### ACTIVITY
Find "1. The most" and "date: '2015-10-26T13:51:39'" in the records below. Copy the lines holding them and every line between, exactly, and no others.

==*==

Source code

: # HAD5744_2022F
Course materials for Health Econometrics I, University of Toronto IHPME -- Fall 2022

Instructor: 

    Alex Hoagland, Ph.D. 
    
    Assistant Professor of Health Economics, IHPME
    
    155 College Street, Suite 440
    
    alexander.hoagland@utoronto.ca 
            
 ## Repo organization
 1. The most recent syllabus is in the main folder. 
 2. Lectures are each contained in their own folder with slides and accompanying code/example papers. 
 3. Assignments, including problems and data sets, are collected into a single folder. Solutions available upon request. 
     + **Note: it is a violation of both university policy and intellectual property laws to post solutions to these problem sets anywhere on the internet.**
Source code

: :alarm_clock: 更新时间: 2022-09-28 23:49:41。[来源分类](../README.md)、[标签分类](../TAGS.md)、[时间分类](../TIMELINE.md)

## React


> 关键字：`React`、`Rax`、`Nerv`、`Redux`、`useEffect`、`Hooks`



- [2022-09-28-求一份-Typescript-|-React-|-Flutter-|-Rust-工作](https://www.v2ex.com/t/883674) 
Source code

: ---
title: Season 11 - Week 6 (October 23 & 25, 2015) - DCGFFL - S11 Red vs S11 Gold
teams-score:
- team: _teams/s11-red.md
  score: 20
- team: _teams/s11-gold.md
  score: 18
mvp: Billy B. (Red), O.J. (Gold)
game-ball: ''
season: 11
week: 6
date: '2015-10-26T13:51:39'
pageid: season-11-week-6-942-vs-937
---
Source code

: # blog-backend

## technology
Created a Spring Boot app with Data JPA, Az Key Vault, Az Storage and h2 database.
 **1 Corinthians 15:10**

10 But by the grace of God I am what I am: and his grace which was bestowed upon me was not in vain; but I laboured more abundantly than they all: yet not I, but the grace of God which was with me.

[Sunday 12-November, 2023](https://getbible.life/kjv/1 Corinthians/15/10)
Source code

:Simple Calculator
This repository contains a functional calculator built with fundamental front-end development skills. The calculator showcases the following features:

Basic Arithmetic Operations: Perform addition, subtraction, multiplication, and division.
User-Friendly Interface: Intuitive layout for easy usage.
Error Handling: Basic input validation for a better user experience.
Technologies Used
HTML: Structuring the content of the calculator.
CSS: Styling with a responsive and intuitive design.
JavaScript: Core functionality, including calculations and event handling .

==*==

### TASK RESULT
 1. The most recent syllabus is in the main folder. 
 2. Lectures are each contained in their own folder with slides and accompanying code/example papers. 
 3. Assignments, including problems and data sets, are collected into a single folder. Solutions available upon request. 
     + **Note: it is a violation of both university policy and intellectual property laws to post solutions to these problem sets anywhere on the internet.**
Source code

: :alarm_clock: 更新时间: 2022-09-28 23:49:41。[来源分类](../README.md)、[标签分类](../TAGS.md)、[时间分类](../TIMELINE.md)

## React


> 关键字：`React`、`Rax`、`Nerv`、`Redux`、`useEffect`、`Hooks`



- [2022-09-28-求一份-Typescript-|-React-|-Flutter-|-Rust-工作](https://www.v2ex.com/t/883674) 
Source code

: ---
title: Season 11 - Week 6 (October 23 & 25, 2015) - DCGFFL - S11 Red vs S11 Gold
teams-score:
- team: _teams/s11-red.md
  score: 20
- team: _teams/s11-gold.md
  score: 18
mvp: Billy B. (Red), O.J. (Gold)
game-ball: ''
season: 11
week: 6
date: '2015-10-26T13:51:39'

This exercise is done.